Hi!
I have a big number of IPv4 5-tuple rules, every rule corresponds to some action. I need to find all matched rules and perform all tied actions.
The search time greatly affects overall system performance, so I can't just scan all rules. ACL is based on multi-bit tries and provides great performance, so I'm looking for nearly the same performance with the ability to find all matches within a single request. 

ср, 24 нояб. 2021 г. в 18:20, Dmitry Kozlyuk <dmitry.kozliuk@gmail.com>:
2021-11-24 11:06 (UTC+0100), Steffen Weise:
> > Hi folks!
> >
> > I'm using DPDK's ACL library to classify incoming packets by IPv4 5 tuple
> > match (src address, dst address, src port, dst port, protocol). Right now
> > it is possible to find only the best match based on the rule's priority.
> > Is there any way (maybe a custom patch for the ACL library exists?) to
> > find all matches in a single request? Decreased performance and even some
> > false-positive matches are acceptable.
> > It could be a big number of matches so using categories is not an option.
> >
> > Thanks,
> > Dmitriy Stepanov
> > 
>
> Hi,
>
> I have the very same question. Such a mechanism would help me in my
> applications. Currently I go for lookup on multiple separate tables.
>
> Cheers,
> Steffen Weise

Hi,

I wonder what is the original problem you're solving.

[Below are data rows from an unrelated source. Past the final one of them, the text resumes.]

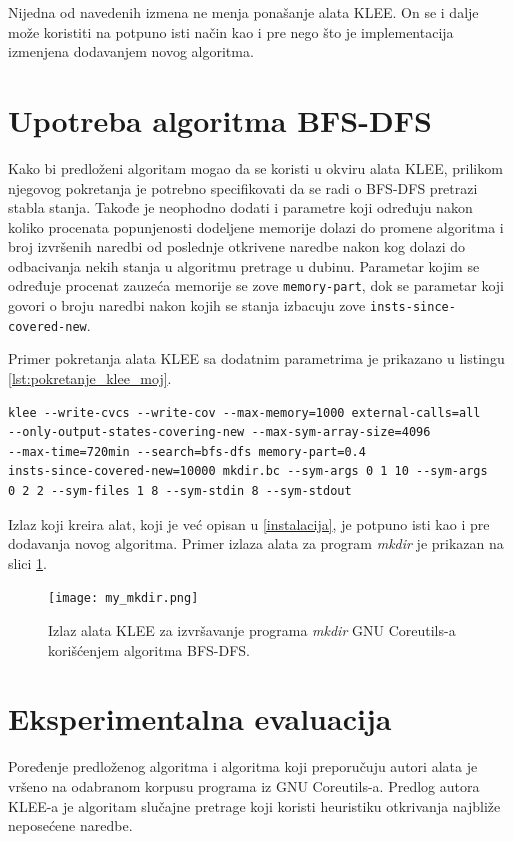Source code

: \documentclass[12pt,oneside]{memoir}
\begin{document}
Nijedna od navedenih izmena ne menja ponašanje alata KLEE. On se i dalje može koristiti na potpuno isti način kao i pre nego što je implementacija izmenjena dodavanjem novog algoritma.

\section{Upotreba algoritma BFS-DFS}

Kako bi predloženi algoritam mogao da se koristi u okviru alata KLEE, prilikom njegovog pokretanja je potrebno specifikovati da se radi o BFS-DFS pretrazi stabla stanja. Takođe je neophodno dodati i parametre koji određuju nakon koliko procenata popunjenosti dodeljene memorije dolazi do promene algoritma i broj izvršenih naredbi od poslednje otkrivene naredbe nakon kog dolazi do odbacivanja nekih stanja u algoritmu pretrage u dubinu. Parametar kojim se određuje procenat zauzeća memorije se zove \texttt{memory-part}, dok se parametar koji govori o broju naredbi nakon kojih se stanja izbacuju zove \texttt{insts-since-covered-new}. 

Primer pokretanja alata KLEE sa dodatnim parametrima je prikazano u listingu \ref{lst:pokretanje_klee_moj}.

\begin{lstlisting}[caption={Primer pokretanja alata KLEE gde se za pretragu stabla stanja koristi algoritam BFS-DFS.}, label={lst:pokretanje_klee_moj}, captionpos=b]
klee --write-cvcs --write-cov --max-memory=1000 external-calls=all
--only-output-states-covering-new --max-sym-array-size=4096 
--max-time=720min --search=bfs-dfs memory-part=0.4 
insts-since-covered-new=10000 mkdir.bc --sym-args 0 1 10 --sym-args 
0 2 2 --sym-files 1 8 --sym-stdin 8 --sym-stdout

\end{lstlisting}

Izlaz koji kreira alat, koji je već opisan u \ref{instalacija}, je potpuno isti kao i pre dodavanja novog algoritma. Primer izlaza alata za program \textit{mkdir} je prikazan na slici \ref{fig:my_mkdir}.

\begin{figure}[ht]
    \centering
    \texttt{[image: my\_mkdir.png]}
    \caption{Izlaz alata KLEE za izvršavanje programa \textit{mkdir} GNU Coreutils-a korišćenjem algoritma BFS-DFS.}
    \label{fig:my_mkdir}
\end{figure}

\section{Eksperimentalna evaluacija}
Poređenje predloženog algoritma i algoritma koji preporučuju autori alata je vršeno na odabranom korpusu programa iz GNU Coreutils-a. Predlog autora KLEE-a \cite{klee} je algoritam slučajne pretrage koji koristi heuristiku otkrivanja najbliže neposećene naredbe. 
\end{document}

A set of IPv4 5-tuple rules can be viewed as a set of regular expressions:

ACL:    src 1.1.1.0/24 dst 2.2.2.2/32 sport any dport 0x0035 proto tcp
Regex:  ^\x01\x01\x01.\x02\x02\x02\x02..\x00\x35\x06$

Here, "." stands for "any byte".
For masks/ranges not aligned on 8 bits regex ranges can be used, e.g.:

ACL:    sport 100-200
        # this one is easy, just one byte varies
Regex:  \x00[\x64-\xC8]

ACL:    sport 200-300
        # this one is hard, needs an algorithm to transform
        # 200-300 => 200-255,256-300 => 0xC8-0xFF,0x0100-0x012C
Regex:  (?:\x00[\xC8-xFF]|\x01[\x00-\x2C])

ACL:    src 192.0.2.64/26
        # this one is easy, there are also hard examples like above
Regex:  \xC0\x00\x02[\x40-\x7F]

IIUC, you need all matching expressions for every packet,
which is represented as a 4+4+2+2+1 byte "string".
This is exactly what Hyperscan library does, for example:
http://intel.github.io/hyperscan/dev-reference/runtime.html

There is now regexdev in DPDK,
take a look at it, maybe it will suit your needs and HW.